BEGIN
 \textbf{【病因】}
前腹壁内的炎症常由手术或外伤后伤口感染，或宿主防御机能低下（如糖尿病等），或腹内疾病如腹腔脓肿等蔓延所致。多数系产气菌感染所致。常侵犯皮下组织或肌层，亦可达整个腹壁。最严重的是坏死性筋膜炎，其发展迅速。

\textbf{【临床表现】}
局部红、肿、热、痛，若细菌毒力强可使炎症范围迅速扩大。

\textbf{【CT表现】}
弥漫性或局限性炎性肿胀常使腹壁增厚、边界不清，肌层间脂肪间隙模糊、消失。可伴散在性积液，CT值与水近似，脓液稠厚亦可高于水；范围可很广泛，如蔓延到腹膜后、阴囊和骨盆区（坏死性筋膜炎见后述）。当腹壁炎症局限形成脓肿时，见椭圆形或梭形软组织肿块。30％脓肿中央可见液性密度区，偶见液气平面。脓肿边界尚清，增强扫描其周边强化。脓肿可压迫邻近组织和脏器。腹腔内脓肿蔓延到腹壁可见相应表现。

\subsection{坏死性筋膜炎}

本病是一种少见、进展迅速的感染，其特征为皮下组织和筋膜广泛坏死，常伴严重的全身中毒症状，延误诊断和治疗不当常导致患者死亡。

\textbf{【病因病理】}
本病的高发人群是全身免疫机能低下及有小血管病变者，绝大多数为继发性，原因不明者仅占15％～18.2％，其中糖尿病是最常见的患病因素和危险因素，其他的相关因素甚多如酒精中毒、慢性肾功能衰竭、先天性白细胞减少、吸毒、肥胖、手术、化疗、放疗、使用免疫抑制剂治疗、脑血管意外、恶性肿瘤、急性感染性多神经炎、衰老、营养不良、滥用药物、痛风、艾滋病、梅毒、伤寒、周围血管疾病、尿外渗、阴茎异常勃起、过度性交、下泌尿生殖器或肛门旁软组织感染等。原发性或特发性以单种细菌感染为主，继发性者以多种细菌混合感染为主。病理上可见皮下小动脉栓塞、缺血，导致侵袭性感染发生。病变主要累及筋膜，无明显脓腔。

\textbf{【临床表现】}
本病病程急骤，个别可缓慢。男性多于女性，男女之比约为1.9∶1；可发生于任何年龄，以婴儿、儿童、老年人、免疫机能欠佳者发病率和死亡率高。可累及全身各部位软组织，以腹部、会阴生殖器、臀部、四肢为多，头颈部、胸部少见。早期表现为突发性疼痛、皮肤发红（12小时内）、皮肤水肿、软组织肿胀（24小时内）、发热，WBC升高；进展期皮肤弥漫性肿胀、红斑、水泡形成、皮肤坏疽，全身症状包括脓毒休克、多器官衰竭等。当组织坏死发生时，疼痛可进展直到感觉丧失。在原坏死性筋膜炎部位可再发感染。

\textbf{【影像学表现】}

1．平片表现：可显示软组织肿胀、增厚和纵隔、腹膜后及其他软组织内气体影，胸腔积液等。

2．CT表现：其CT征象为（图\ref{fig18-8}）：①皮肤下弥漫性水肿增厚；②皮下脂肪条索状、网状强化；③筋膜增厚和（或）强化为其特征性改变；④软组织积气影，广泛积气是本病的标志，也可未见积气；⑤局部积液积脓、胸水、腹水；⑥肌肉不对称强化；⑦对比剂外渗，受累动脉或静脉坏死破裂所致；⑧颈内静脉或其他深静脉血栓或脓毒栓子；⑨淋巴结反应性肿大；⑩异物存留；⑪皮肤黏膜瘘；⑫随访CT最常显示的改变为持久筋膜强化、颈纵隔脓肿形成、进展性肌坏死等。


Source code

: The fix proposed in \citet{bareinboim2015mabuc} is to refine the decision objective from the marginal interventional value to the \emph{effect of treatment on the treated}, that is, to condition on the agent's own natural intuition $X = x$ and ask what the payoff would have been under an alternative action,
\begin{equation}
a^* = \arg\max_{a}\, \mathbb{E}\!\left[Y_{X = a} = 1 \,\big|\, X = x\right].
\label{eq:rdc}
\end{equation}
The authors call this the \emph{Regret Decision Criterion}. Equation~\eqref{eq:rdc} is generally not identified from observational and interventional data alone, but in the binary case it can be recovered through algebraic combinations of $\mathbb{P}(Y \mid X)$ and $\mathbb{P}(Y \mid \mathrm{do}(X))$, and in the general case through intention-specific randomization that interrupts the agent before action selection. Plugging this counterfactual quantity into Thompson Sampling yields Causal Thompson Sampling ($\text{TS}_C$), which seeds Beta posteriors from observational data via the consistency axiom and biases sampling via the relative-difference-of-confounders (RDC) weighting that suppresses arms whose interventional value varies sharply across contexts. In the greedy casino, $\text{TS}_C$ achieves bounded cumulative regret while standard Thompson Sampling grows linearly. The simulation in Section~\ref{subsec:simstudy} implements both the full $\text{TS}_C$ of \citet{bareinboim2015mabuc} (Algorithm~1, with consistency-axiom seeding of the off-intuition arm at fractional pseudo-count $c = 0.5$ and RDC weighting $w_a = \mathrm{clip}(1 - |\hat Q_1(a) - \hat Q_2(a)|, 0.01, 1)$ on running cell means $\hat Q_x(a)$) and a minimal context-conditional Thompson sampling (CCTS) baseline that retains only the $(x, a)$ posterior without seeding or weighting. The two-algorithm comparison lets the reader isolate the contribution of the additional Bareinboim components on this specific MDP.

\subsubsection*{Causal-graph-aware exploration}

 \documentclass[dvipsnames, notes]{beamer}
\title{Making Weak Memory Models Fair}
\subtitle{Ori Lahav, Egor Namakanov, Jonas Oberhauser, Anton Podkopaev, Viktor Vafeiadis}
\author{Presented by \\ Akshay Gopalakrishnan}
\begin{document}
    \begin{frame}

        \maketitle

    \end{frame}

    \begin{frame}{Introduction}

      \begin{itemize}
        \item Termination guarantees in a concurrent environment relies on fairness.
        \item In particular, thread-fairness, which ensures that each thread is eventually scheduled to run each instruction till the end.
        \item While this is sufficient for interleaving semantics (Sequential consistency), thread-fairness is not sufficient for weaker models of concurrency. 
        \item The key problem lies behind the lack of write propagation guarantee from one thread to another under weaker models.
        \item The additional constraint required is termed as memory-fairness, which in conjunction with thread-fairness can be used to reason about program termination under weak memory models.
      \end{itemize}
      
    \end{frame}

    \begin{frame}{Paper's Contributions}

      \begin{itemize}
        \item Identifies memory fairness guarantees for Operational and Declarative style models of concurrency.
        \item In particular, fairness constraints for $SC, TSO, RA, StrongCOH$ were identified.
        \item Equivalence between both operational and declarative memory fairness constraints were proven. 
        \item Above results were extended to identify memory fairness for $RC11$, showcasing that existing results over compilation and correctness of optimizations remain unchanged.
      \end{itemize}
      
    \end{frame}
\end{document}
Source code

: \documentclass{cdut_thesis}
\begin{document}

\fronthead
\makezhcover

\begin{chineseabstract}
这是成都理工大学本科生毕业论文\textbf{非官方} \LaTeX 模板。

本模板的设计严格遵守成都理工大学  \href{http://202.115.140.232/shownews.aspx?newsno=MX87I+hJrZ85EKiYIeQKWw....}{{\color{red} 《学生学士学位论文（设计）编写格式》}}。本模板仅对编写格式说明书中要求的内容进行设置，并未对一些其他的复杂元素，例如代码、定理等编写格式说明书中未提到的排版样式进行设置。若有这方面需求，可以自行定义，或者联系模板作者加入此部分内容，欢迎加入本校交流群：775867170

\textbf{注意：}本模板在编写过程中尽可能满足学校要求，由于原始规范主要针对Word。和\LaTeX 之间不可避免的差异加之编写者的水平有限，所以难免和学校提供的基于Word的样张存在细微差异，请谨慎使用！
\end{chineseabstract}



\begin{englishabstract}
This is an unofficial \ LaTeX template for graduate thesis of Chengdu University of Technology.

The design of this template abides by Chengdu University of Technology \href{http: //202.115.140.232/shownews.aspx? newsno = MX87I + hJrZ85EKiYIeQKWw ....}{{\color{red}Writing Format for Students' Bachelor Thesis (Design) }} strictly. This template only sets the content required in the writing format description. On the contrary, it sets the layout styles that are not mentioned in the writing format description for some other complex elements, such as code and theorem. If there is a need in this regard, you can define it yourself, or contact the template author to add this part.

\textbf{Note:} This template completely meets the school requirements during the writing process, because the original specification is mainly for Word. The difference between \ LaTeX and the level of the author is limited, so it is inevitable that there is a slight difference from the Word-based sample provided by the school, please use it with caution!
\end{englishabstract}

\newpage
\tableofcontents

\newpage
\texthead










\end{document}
END
> PROBLEM STATEMENT
Using the material above, extract the line that contains "The design of" and every line after it, exactly as given; stop at the last line.

> PROBLEM SOLUTION
The design of this template abides by Chengdu University of Technology \href{http: //202.115.140.232/shownews.aspx? newsno = MX87I + hJrZ85EKiYIeQKWw ....}{{\color{red}Writing Format for Students' Bachelor Thesis (Design) }} strictly. This template only sets the content required in the writing format description. On the contrary, it sets the layout styles that are not mentioned in the writing format description for some other complex elements, such as code and theorem. If there is a need in this regard, you can define it yourself, or contact the template author to add this part.

\textbf{Note:} This template completely meets the school requirements during the writing process, because the original specification is mainly for Word. The difference between \ LaTeX and the level of the author is limited, so it is inevitable that there is a slight difference from the Word-based sample provided by the school, please use it with caution!
\end{englishabstract}

\newpage
\tableofcontents

\newpage
\texthead










\end{document}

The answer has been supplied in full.